> **How to complete this task**: Which lines of the entries below contain the string "droite"? Copy each one.

> **Provided information**:
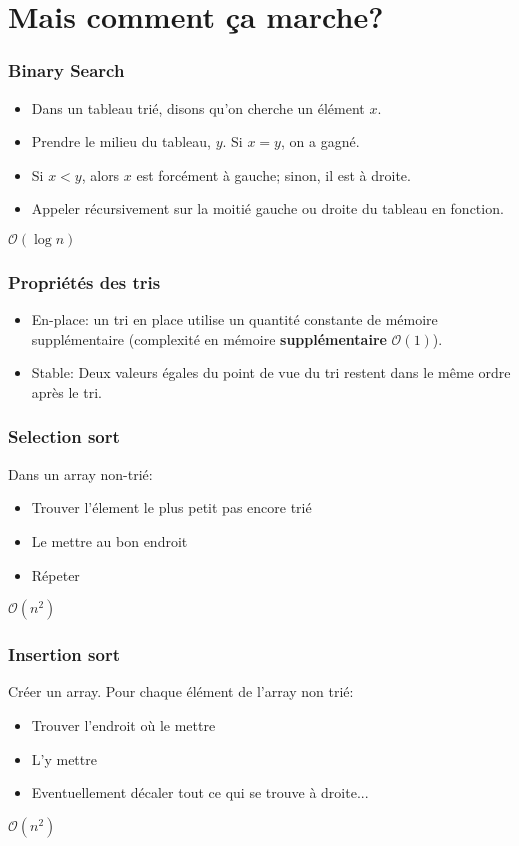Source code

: \documentclass[8pt,aspectratio=169]{beamer}
\begin{document}
\section{Mais comment ça marche?}

\begin{frame}
\frametitle{Binary Search}
\begin{itemize}
	\item Dans un tableau trié, disons qu'on cherche un élément $x$.
	\item Prendre le milieu du tableau, $y$. Si $x=y$, on a gagné.
	\item Si $x < y$, alors $x$ est forcément à gauche; sinon, il est à droite.
	\item Appeler récursivement sur la moitié gauche ou droite du tableau en fonction.
\end{itemize}
$\mathcal{O}(\log n)$
\end{frame}

\begin{frame}
\frametitle{Propriétés des tris}
\begin{itemize}
	\item En-place: un tri en place utilise un quantité constante de mémoire supplémentaire (complexité en mémoire \textbf{supplémentaire} $\mathcal{O}(1)$).
	\item Stable: Deux valeurs égales du point de vue du tri restent dans le même ordre après le tri.
\end{itemize}
\end{frame}

\begin{frame}
\frametitle{Selection sort}
Dans un array non-trié:
\begin{itemize}
	\item Trouver l'élement le plus petit pas encore trié
	\item Le mettre au bon endroit
	\item Répeter
\end{itemize}
$\mathcal{O}(n^2)$
\end{frame}

\begin{frame}
\frametitle{Insertion sort}
Créer un array. Pour chaque élément de l'array non trié:
\begin{itemize}
	\item Trouver l'endroit où le mettre
	\item L'y mettre
	\item Eventuellement décaler tout ce qui se trouve à droite...
\end{itemize}
$\mathcal{O}(n^2)$
\end{frame}
\end{document}
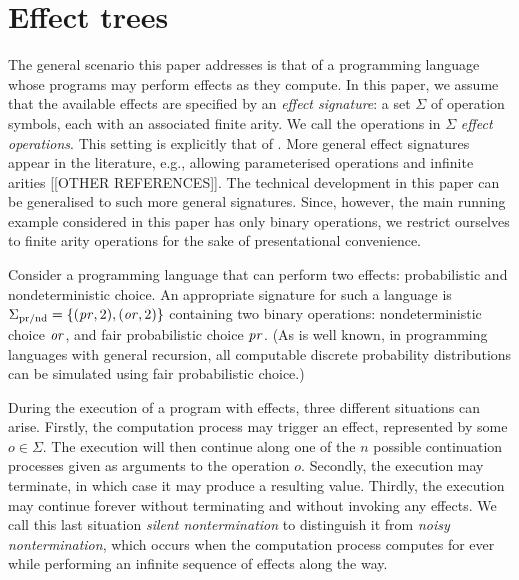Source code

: \section{Effect trees}
\label{section:trees}

The general scenario this paper addresses is that of a programming language whose programs may perform effects as they compute. In this paper, we assume that the available effects are  specified 
by  an \emph{effect signature}: a set $\Sigma$ of operation symbols, each with an associated finite arity. We call the operations in $\Sigma$ \emph{effect operations}. This setting is explicitly that of \cite{plotkin2001adequacy}.
More general effect signatures appear in the literature, e.g., allowing parameterised operations and infinite arities
\cite{gom}  [[OTHER REFERENCES]]. The technical development in this paper can be generalised to such
more general signatures. Since, however, the main running example considered in this paper has only binary operations, we restrict ourselves to finite arity operations 
for the sake of presentational convenience. %
\begin{example}
\label{example:prnd}
    Consider a programming language that can perform two effects: probabilistic and nondeterministic choice.
    An appropriate signature for such a language is 
    $\Sigma_{\text{pr/nd}} = \{ (\operatorname{\mathit{pr}},2), (\operatorname{\mathit{or}},2) \}$ containing two binary operations:
    nondeterministic choice $\operatorname{\mathit{or}}$, 
    and fair probabilistic choice $\operatorname{\mathit{pr}}$. (As is well known, in programming languages with general recursion, all computable discrete probability distributions can be 
     simulated using fair probabilistic choice.)
 \end{example}

During the execution of a program with effects, three different situations can arise. Firstly, the computation process may
trigger an effect, represented by some $o \in \Sigma$. The execution will then continue along one of the $n$ possible continuation processes given as arguments to the operation $o$. Secondly, the execution may terminate, 
in which case it may produce a resulting value. 
Thirdly, the execution may continue forever without terminating and without invoking any effects. We call this last situation
 \emph{silent nontermination} to distinguish it from \emph{noisy nontermination}, which occurs
 when the computation process computes for ever while performing an infinite sequence of effects along the way.

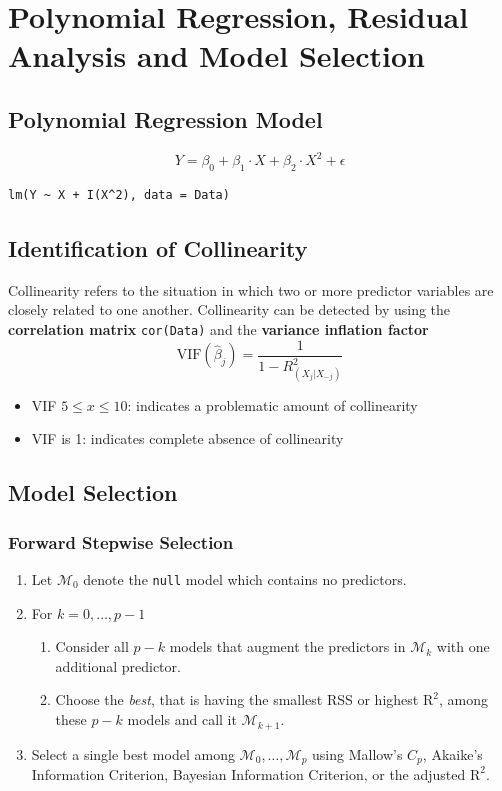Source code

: \documentclass[11pt]{article}
\begin{document}
\section{Polynomial Regression, Residual Analysis and Model Selection}

\subsection{Polynomial Regression Model}

\begin{equation*}
	Y = \beta_0 + \beta_1\cdot X + \beta_2\cdot X^2 + \epsilon
\end{equation*}

\begin{verbatim}
lm(Y ~ X + I(X^2), data = Data)
\end{verbatim}

\subsection{Identification of Collinearity}
Collinearity refers to the situation in which two or more predictor variables are closely related to one another. Collinearity can be detected by using the \textbf{correlation matrix} \texttt{cor(Data)} and the \textbf{variance inflation factor}
\begin{equation*}
	\text{VIF}(\hat{\beta}_j) = \frac{1}{1- R_{(X_j|X_{-j})}^2}
\end{equation*}
\begin{itemize}
	\item VIF $5\leq x\leq 10$: indicates a problematic amount of collinearity
	\item VIF is 1: indicates complete absence of collinearity
\end{itemize}

\subsection{Model Selection}
\subsubsection{Forward Stepwise Selection}
\begin{enumerate}
	\item Let $\mathcal{M}_0$ denote the \texttt{null} model which contains no predictors.
	\item For $k = 0,\dots,p-1$
	\begin{enumerate}
		\item Consider all $p - k$ models that augment the predictors in $\mathcal{M}_k$ with one additional predictor.
		\item Choose the \emph{best}, that is having the smallest RSS or highest $\text{R}^2$, among these $p-k$ models and call it $\mathcal{M}_{k+1}$.
	\end{enumerate}
	\item Select a single best model among $\mathcal{M}_0,\dots, \mathcal{M}_p$ using Mallow's $C_p$, Akaike's Information Criterion, Bayesian Information Criterion, or the adjusted $\text{R}^2$.
\end{enumerate}
\end{document}

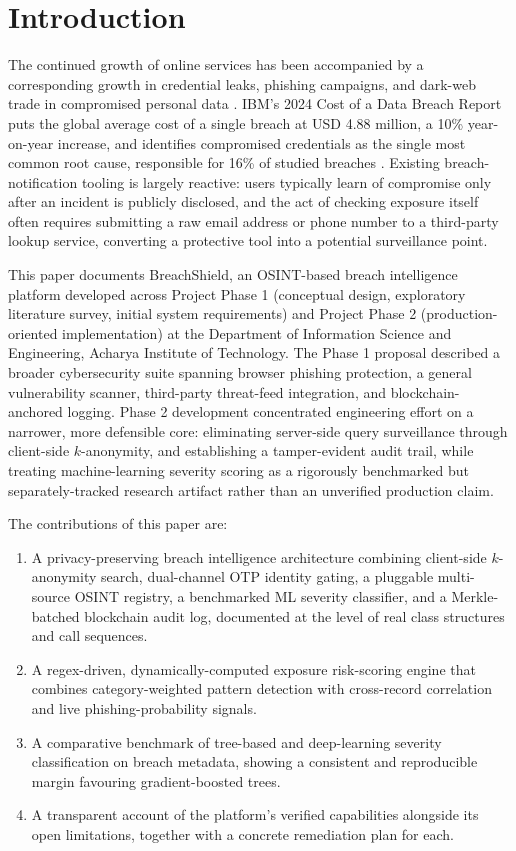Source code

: \documentclass[conference]{IEEEtran}
\begin{document}
\section{Introduction}
The continued growth of online services has been accompanied by a corresponding growth in credential leaks, phishing campaigns, and dark-web trade in compromised personal data \cite{aljofey2020effective}. IBM's 2024 Cost of a Data Breach Report puts the global average cost of a single breach at USD 4.88 million, a 10\% year-on-year increase, and identifies compromised credentials as the single most common root cause, responsible for 16\% of studied breaches \cite{ibm2024cost}. Existing breach-notification tooling is largely reactive: users typically learn of compromise only after an incident is publicly disclosed, and the act of checking exposure itself often requires submitting a raw email address or phone number to a third-party lookup service, converting a protective tool into a potential surveillance point.

This paper documents BreachShield, an OSINT-based breach intelligence platform developed across Project Phase 1 (conceptual design, exploratory literature survey, initial system requirements) and Project Phase 2 (production-oriented implementation) at the Department of Information Science and Engineering, Acharya Institute of Technology. The Phase 1 proposal described a broader cybersecurity suite spanning browser phishing protection, a general vulnerability scanner, third-party threat-feed integration, and blockchain-anchored logging. Phase 2 development concentrated engineering effort on a narrower, more defensible core: eliminating server-side query surveillance through client-side $k$-anonymity, and establishing a tamper-evident audit trail, while treating machine-learning severity scoring as a rigorously benchmarked but separately-tracked research artifact rather than an unverified production claim.

The contributions of this paper are:
\begin{enumerate}
    \item A privacy-preserving breach intelligence architecture combining client-side $k$-anonymity search, dual-channel OTP identity gating, a pluggable multi-source OSINT registry, a benchmarked ML severity classifier, and a Merkle-batched blockchain audit log, documented at the level of real class structures and call sequences.
    \item A regex-driven, dynamically-computed exposure risk-scoring engine that combines category-weighted pattern detection with cross-record correlation and live phishing-probability signals.
    \item A comparative benchmark of tree-based and deep-learning severity classification on breach metadata, showing a consistent and reproducible margin favouring gradient-boosted trees.
    \item A transparent account of the platform's verified capabilities alongside its open limitations, together with a concrete remediation plan for each.
\end{enumerate}
\end{document}
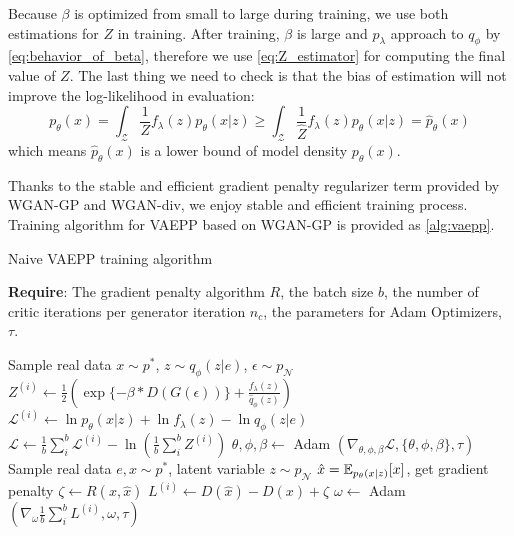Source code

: Because $\beta$ is optimized from small to large during training, we use both estimations for $Z$ in training. After training, $\beta$ is large and $p_\lambda$ approach to $q_\phi$ by \cref{eq:behavior_of_beta}, therefore we use \cref{eq:Z_estimator} for computing the final value of $Z$. The last thing we need to check is that the bias of estimation will not improve the log-likelihood in evaluation:
\begin{equation*}
	p_\theta(x) = \int_{\mathcal{Z}} \frac{1}{Z} f_\lambda(z) p_\theta(x|z) \geq \int_{\mathcal{Z}} \frac{1}{\hat{Z}} f_\lambda(z) p_\theta(x|z) = \hat{p}_\theta(x)
\end{equation*}
which means $\hat{p}_\theta(x)$ is a lower bound of model density $p_\theta(x)$. 

Thanks to the stable and efficient gradient penalty regularizer term provided by WGAN-GP and WGAN-div, we enjoy stable and efficient training process. Training algorithm for VAEPP based on WGAN-GP is provided as \cref{alg:vaepp}. 
\begin{algorithm}[tb]
\caption{Naive VAEPP training algorithm}
\label{alg:vaepp}
\textbf{Require}: The gradient penalty algorithm $R$, the batch size $b$, the number of critic iterations per generator iteration $n_c$, the parameters for Adam Optimizers, $\tau$. 

\begin{algorithmic}[1] %
\STATE Sample real data $x \sim p^*$, $z \sim q_\phi(z|e)$, $\epsilon \sim p_\mathcal{N}$
\STATE $Z^{(i)} \gets \frac{1}{2}(\exp\{-\beta * D(G(\epsilon))\} + \frac{f_\lambda(z)}{\hat{q}_\phi(z)})$
\STATE $\mathcal{L}^{(i)} \gets \ln p_\theta(x|z) + \ln f_\lambda(z) - \ln q_\phi(z|e)$
\ENDFOR
\STATE $\mathcal{L} \gets \frac{1}{b}\sum_{i}^b \mathcal{L}^{(i)} - \ln (\frac{1}{b}\sum_{i}^b Z^{(i)})$
\STATE $\theta, \phi, \beta \gets $ Adam $(\nabla_{\theta, \phi, \beta} \mathcal{L}, \{\theta, \phi, \beta\}, \tau)$
\ENDFOR
{}
\STATE Sample real data $e, x \sim p^*$, latent variable $z \sim p_\mathcal{N}$
\STATE	$\hat{x} = \operatorname{\mathbb{E}}_{p_\theta(x|z)}[x]$, get gradient penalty $\zeta \gets R(x, \hat{x})$
\STATE $L^{(i)} \gets D(\hat{x}) - D(x) + \zeta$
\ENDFOR
\STATE $\omega \gets $ Adam $(\nabla_{\omega} \frac{1}{b}\sum_{i}^b L^{(i)}, \omega, \tau)$
\ENDWHILE
\end{algorithmic}
\end{algorithm}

> **Worked solution**:
	\item Si $x < y$, alors $x$ est forcément à gauche; sinon, il est à droite.
	\item Appeler récursivement sur la moitié gauche ou droite du tableau en fonction.
	\item Eventuellement décaler tout ce qui se trouve à droite...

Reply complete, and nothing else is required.